(DATA FOR THIS EXERCISE begins)
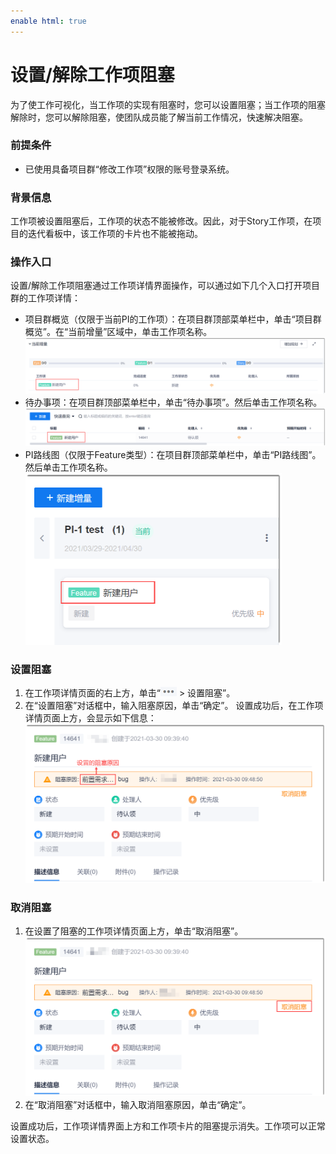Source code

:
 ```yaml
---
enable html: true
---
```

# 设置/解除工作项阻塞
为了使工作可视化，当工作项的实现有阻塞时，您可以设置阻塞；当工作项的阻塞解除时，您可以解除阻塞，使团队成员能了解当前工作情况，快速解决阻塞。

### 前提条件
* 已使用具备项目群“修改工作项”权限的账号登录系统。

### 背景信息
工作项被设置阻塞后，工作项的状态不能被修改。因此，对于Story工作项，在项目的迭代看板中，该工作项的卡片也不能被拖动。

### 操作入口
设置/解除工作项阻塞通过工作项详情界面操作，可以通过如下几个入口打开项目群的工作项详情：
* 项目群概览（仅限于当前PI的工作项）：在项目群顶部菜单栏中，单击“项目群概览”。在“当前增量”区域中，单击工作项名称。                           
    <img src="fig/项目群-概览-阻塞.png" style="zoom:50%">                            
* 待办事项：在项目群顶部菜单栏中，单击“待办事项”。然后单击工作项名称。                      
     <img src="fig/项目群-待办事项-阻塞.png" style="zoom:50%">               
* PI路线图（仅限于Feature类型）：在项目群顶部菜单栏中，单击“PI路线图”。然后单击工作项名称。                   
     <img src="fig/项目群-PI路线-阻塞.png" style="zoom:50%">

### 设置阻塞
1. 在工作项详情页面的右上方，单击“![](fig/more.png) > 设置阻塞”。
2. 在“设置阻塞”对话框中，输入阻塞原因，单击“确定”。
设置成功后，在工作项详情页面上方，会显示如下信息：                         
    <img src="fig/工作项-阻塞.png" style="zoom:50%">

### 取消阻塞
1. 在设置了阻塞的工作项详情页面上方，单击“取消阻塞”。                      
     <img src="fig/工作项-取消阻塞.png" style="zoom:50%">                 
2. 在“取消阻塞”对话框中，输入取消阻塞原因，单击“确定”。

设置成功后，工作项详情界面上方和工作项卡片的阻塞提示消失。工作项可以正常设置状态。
(DATA FOR THIS EXERCISE ends)
(DATA FOR THIS EXERCISE begins)
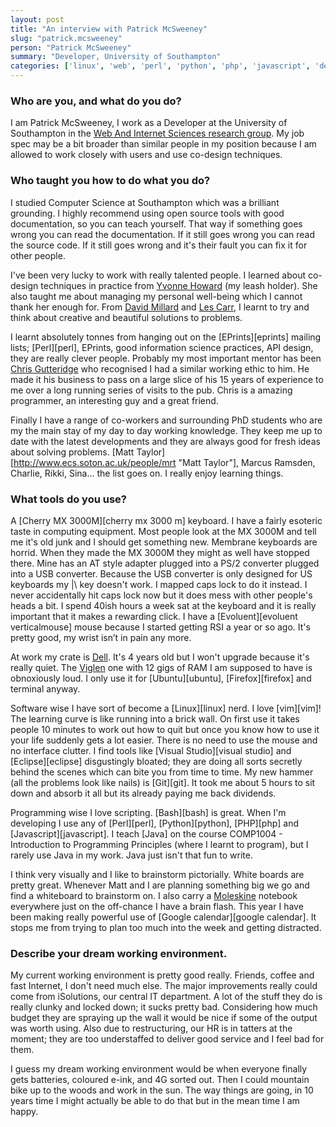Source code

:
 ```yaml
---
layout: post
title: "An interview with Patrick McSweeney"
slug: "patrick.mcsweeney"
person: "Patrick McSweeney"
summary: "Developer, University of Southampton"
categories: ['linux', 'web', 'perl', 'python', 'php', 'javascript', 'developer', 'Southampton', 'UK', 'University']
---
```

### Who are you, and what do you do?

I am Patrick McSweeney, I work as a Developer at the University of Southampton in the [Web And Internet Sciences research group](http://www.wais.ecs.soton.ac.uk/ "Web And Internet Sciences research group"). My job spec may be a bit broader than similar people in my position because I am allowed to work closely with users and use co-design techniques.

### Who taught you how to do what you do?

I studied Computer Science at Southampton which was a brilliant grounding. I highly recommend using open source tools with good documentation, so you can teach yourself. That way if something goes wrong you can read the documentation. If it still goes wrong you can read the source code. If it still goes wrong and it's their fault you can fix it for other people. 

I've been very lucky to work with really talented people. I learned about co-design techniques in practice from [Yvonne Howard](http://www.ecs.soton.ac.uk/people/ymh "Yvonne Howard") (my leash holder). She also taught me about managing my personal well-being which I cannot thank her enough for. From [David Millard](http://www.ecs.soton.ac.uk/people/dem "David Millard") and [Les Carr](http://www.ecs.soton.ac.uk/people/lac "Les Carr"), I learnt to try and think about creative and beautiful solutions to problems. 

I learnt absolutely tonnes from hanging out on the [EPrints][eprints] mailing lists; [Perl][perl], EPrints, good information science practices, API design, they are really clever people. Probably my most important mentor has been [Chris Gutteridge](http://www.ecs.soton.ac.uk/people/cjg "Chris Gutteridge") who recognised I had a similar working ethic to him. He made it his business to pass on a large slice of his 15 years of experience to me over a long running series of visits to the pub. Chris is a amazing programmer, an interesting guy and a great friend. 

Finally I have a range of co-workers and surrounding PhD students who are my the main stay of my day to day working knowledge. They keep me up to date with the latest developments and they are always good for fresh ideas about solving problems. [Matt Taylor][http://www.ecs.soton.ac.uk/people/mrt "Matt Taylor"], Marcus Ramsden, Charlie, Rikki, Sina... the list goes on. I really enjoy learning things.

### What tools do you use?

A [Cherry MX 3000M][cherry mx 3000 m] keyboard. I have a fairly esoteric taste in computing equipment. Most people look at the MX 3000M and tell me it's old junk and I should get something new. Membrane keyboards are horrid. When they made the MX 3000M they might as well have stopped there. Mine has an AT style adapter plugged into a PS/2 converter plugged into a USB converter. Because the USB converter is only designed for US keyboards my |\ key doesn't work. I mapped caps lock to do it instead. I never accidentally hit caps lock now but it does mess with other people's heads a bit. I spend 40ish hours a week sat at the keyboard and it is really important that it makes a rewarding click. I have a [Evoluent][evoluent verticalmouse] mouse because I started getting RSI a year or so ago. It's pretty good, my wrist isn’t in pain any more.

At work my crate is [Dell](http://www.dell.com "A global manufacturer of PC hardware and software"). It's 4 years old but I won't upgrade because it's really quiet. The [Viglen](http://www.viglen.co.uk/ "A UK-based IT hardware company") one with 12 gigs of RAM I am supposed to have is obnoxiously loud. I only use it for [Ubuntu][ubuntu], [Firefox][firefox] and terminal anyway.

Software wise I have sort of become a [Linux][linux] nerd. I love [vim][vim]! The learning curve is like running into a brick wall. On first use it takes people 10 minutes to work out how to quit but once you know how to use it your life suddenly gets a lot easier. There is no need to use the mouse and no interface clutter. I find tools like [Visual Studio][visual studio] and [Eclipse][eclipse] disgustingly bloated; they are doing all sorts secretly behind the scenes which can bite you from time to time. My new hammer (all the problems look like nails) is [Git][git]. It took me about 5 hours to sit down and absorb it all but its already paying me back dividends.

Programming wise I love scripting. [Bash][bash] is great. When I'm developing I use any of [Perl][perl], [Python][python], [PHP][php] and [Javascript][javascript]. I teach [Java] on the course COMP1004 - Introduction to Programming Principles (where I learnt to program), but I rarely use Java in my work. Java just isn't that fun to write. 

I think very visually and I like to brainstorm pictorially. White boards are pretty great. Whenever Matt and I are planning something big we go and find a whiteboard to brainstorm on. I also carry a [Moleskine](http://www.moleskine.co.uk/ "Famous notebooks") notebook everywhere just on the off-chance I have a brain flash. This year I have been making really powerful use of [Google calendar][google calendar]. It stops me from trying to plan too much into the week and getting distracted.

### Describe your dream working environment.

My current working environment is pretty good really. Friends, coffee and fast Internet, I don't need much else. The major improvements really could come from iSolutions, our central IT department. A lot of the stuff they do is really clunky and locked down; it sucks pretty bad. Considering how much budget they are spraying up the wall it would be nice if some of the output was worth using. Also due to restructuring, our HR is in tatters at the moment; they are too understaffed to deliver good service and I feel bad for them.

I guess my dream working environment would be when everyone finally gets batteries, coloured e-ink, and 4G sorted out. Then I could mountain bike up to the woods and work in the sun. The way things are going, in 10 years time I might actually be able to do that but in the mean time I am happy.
(DATA FOR THIS EXERCISE ends)
--- PROBLEM REQUIREMENTS ---
Show each line in the data where the string "待办事项" appears.

--- ANSWER SPACE ---
* 待办事项：在项目群顶部菜单栏中，单击“待办事项”。然后单击工作项名称。                      
     <img src="fig/项目群-待办事项-阻塞.png" style="zoom:50%">               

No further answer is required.